La pièce étroite et sombre, tapissée d'indiennes, aux plafonds dorés d'où pendaient quelques lanternes, n'était connu que de quelques initiés. La vieille vivait simplement, attendant la mort loin de son pays, regardant passer les jours et les fumeurs d'opium.

Un jeune homme entra dans la boutique. Elle eut un air désolé pour lui. Sans le connaître, elle s'attristait de le voir lui aussi rejoindre les affres de l'addiction.

- Madame Sanjivani, vous ne vous souvenez pas de moi, mais nous nous sommes déjà rencontrés.

La vieille femme chercha dans ses souvenirs, en plissant des yeux d'un air circonspect, mais ne put se rappeler quoi que ce soit. Le jeune homme reprit :

- J'étais blessé alors, et vous m'avez soigné.

- L'opium ne soigne pas.

- Mais il me soignera, moi, des misères dans lesquelles je suis tombé.

- Que voulez-vous, jeune homme ?

- Vous étiez amoureuse d'un officier français, en Inde. Vous, la première, lui avez fait goûter l'opium et il est devenu fou amoureux de vous. Sorcière.

- Comment savez-vous cela ?

- Les jardins indiens et les soleils asiatiques promettaient des merveilles, tandis que la jungle étirait autour de vous ses promesses mystérieuses. Il vous promit la France, en grande dame et en reine. Il vous promit la France, et vous prîtes avec lui le chemin vers la France. Vous aviez l'opium pour le tenir entre vos doigts de sorcière. Vous croyiez alors que vous étiez toute puissante sur son coeur.

Il lui parlait fixement, sans détacher son regard de son visage ridé et jaunie. Elle le fixait également, sans même cligner des yeux, couvant quelques colères profondes. Elle siffla :

- Taisez-vous et sortez.

- Mais la France ne vit pas votre amant. Il mourut par l'opium, aux portes de son pays. Il s'était gavé de paradis jusqu'à partir en enfer.

Elle fit un pas pour se retrouver juste sous son nez. Elle dégageait une telle prestance qu'il fallait à Nicolas toute son audace pour continuer le récit :

- Et vous laissa seule sans le sou dans une ville étrangère, avec pour seul pouvoir la poudre qui avait emporté votre amant. La France vous déteste et vous rêvez d'Inde. Vous voudriez pouvoir lâcher votre dernier soupir sur la terre qui vous a vu naître. Mais vous voilà prisonnière de Paris.

- Que voulez-vous ? Dit-elle en reculant d'un pas.

- On change de ton, hein ? Vous avez compris que je vous offrais votre retour...
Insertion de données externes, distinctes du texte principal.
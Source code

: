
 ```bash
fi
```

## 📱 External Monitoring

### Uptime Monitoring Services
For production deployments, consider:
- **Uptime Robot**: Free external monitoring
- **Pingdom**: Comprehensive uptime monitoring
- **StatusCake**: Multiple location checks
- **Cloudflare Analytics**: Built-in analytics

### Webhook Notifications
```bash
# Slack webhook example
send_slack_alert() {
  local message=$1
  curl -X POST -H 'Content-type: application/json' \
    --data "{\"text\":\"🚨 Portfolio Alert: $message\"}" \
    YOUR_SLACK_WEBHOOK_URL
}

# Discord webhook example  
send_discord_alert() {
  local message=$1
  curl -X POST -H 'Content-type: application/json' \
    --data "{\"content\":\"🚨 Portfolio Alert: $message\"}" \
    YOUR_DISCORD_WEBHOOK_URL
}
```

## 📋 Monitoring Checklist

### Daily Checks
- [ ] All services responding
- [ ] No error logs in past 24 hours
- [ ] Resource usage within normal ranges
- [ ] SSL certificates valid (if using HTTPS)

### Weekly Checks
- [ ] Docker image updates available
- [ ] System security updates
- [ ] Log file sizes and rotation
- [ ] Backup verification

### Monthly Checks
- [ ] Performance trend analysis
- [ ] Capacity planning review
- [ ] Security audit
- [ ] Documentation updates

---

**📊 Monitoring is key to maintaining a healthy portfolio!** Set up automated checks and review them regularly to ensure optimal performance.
Il lui sourit, les yeux brillants, rêvant lui-même de ce pays lointain qu'il ne verrait sans doute jamais, mais qui le faisait rêver. On disait que les diamants s'y ramassaient à la pelle... Et Dieu sait s'il aimait les diamants. Elle lui sourit.

- Je peux mettre tout Paris à vos pieds, madame Sanjivani. Il faut juste que vous m'écoutiez. Vous deviendrez puissante et riche et rentrerez en Inde dans l'un de ces paquebots de luxe, en première classe, parée des diamants et parfums de votre pays.

Elle glissa silencieusement autour de lui comme un serpent guette sa proie, récupéra un châle posé sur une vieille chaise et le fit danser sur ses épaules frêles et tremblantes. Nicolas tournait son regard pour suivre chacun de ses mouvements, attendant l'instant où elle déciderait de briser le silence qui enveloppait la pièce.

- Vos paroles sont suaves et murmurent des promesses, mystérieux fils de Sisyphe.

Elle l'avait reconnu.

- Chaque matin me réveille dans un baiser menteur qui dit monts et merveilles. Les hommes avides de gloire et de richesses, pressés par le désir jamais inassouvi d'atteindre l'absolu, sont les premiers qui passent cette porte pour s'étendre sur les coussins de soie. Ils me tournent autour et parlent d'espérance, de chimère et de rêvasserie. Je ne les écoute pas, monsieur le fils de Sisyphe. Je les regarde s'endormir et ne me fait qu'une seule promesse : ne jamais rien rêver.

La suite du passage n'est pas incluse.